Seider: "Halbfinale ist zum Greifen" - DEB-Team vor Viertelfinale gegen Slowakei
Nur noch ein Sieg trennt die deutsche Eishockey-Nationalmannschaft von den begehrten Olympia-Medaillen. Nach dem überzeugenden 5:1-Erfolg gegen Frankreich blickt das Team des Deutschen Eishockey-Bundes (DEB) nun mit großer Entschlossenheit auf das Viertelfinale gegen die Slowakei am Mittag (12.10 Uhr/ZDF und Eurosport). Verteidiger Moritz Seider brachte die Stimmung im Team auf den Punkt: "Das Halbfinale ist zum Greifen".

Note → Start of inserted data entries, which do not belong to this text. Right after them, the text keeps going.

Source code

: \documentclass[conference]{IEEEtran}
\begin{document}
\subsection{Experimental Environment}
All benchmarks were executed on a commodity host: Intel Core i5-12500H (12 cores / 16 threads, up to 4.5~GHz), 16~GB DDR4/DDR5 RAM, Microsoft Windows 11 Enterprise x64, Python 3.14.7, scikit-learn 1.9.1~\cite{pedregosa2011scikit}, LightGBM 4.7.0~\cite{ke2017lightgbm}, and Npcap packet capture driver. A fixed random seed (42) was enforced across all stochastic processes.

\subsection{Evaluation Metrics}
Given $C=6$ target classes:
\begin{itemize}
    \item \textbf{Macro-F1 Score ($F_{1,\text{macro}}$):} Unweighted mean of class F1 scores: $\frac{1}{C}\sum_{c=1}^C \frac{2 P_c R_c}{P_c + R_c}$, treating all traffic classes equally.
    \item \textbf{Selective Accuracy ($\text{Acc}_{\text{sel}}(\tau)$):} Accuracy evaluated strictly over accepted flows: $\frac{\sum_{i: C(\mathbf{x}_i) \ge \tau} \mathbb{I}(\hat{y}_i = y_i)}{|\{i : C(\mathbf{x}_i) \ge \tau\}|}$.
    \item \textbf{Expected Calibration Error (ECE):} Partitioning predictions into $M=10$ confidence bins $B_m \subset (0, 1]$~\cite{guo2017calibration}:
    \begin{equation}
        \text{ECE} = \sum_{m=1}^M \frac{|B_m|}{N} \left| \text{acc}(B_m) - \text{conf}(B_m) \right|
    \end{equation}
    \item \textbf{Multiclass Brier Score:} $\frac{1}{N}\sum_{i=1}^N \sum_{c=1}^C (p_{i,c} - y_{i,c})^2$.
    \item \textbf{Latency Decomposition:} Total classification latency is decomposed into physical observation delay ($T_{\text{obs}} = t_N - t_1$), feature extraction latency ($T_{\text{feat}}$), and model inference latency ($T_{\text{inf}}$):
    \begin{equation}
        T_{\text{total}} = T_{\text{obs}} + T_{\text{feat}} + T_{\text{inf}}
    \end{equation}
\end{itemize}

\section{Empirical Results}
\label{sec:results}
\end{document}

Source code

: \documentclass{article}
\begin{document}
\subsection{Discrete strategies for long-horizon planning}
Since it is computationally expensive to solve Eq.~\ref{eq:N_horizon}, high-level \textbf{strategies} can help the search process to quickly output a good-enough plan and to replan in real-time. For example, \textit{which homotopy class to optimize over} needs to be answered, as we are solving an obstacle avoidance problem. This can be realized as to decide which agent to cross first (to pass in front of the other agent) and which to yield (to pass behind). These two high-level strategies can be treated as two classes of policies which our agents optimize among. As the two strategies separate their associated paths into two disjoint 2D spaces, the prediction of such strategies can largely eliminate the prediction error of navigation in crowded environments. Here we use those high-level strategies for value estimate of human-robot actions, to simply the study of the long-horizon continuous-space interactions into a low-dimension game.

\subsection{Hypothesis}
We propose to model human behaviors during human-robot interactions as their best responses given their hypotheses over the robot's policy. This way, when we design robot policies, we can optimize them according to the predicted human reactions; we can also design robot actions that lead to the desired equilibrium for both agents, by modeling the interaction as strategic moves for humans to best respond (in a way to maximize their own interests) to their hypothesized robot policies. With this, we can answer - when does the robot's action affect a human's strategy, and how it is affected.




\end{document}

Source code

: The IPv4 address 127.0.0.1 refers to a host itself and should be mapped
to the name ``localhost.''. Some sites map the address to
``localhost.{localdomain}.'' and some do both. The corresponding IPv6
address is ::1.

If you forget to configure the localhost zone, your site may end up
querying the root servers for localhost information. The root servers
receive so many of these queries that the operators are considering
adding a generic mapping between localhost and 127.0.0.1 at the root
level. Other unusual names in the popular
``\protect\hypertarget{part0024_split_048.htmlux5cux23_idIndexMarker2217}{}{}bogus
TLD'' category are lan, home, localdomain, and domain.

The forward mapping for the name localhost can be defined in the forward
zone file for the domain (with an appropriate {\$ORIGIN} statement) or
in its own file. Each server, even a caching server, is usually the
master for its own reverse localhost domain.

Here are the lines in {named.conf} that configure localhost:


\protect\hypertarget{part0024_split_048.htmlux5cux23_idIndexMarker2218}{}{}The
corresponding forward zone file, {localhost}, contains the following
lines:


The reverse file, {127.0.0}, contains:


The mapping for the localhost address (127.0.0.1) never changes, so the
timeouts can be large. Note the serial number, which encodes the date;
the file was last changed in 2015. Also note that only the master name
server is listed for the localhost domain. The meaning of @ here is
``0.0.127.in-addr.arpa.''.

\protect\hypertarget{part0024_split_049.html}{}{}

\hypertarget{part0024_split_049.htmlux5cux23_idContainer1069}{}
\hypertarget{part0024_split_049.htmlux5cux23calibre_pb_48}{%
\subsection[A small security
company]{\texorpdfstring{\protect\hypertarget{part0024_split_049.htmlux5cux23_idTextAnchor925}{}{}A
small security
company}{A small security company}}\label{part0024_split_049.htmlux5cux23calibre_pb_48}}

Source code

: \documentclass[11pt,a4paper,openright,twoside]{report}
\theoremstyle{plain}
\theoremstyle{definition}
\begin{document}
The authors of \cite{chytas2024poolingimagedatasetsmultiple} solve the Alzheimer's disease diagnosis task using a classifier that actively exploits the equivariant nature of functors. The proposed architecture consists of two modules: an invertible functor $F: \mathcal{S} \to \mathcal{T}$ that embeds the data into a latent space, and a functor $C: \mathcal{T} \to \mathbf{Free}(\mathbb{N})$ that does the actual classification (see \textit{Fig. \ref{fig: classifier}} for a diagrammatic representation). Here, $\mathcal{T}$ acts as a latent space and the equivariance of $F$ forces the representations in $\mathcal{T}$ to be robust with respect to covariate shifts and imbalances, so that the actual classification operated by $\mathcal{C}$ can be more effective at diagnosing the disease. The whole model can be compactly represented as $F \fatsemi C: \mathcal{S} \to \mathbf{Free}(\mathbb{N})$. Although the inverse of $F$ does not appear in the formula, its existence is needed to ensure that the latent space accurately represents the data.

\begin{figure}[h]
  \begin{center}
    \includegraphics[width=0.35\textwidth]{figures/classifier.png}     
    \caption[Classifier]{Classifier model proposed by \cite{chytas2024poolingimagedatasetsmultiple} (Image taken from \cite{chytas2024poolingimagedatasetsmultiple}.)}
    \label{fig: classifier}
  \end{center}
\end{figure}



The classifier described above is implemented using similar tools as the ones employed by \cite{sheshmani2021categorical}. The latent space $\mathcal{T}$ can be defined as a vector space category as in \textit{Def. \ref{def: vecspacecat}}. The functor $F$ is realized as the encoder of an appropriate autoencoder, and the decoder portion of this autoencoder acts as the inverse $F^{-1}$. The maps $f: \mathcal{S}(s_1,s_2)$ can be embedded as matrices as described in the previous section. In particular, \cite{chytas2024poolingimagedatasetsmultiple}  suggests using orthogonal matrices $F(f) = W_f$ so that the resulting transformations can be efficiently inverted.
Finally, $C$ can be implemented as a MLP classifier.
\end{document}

Große Chance für das deutsche Team
Kapitän Leon Draisaitl appellierte an seine Mannschaftskollegen: "Wir müssen die Möglichkeit realisieren, die hier vor uns liegt." Tatsächlich hatte Deutschland bei der Auslosung nach der Vorrunde durchaus Glück, als das Olympia-Turnier praktisch wieder bei Null begann. Die Slowakei gilt auf dem Papier als weniger stark einzuschätzen als andere direkte Viertelfinalteilnehmer wie:
- Kanada
- die USA
- Schweden
Frankreich war zudem das zweitschlechteste der zwölf Teams in der Gruppenphase gewesen, was die Ausgangsposition für das deutsche Team zusätzlich verbesserte.
Respekt vor dem slowakischen Gegner
Trotz der vermeintlich günstigen Ausgangslage ist der Respekt vor dem slowakischen Gegner groß. Bei den Olympischen Spielen 2022 in Peking - allerdings ohne NHL-Spieler auf beiden Seiten - hatte die Slowakei die deutsche Mannschaft in der Viertelfinal-Qualifikationsrunde mit 4:0 aus dem Turnier geworfen. "Das ist eine sehr gefährliche, gute Mannschaft", warnte NHL-Superstar Draisaitl und forderte: "Wir müssen unser Spiel aufs Eis bringen."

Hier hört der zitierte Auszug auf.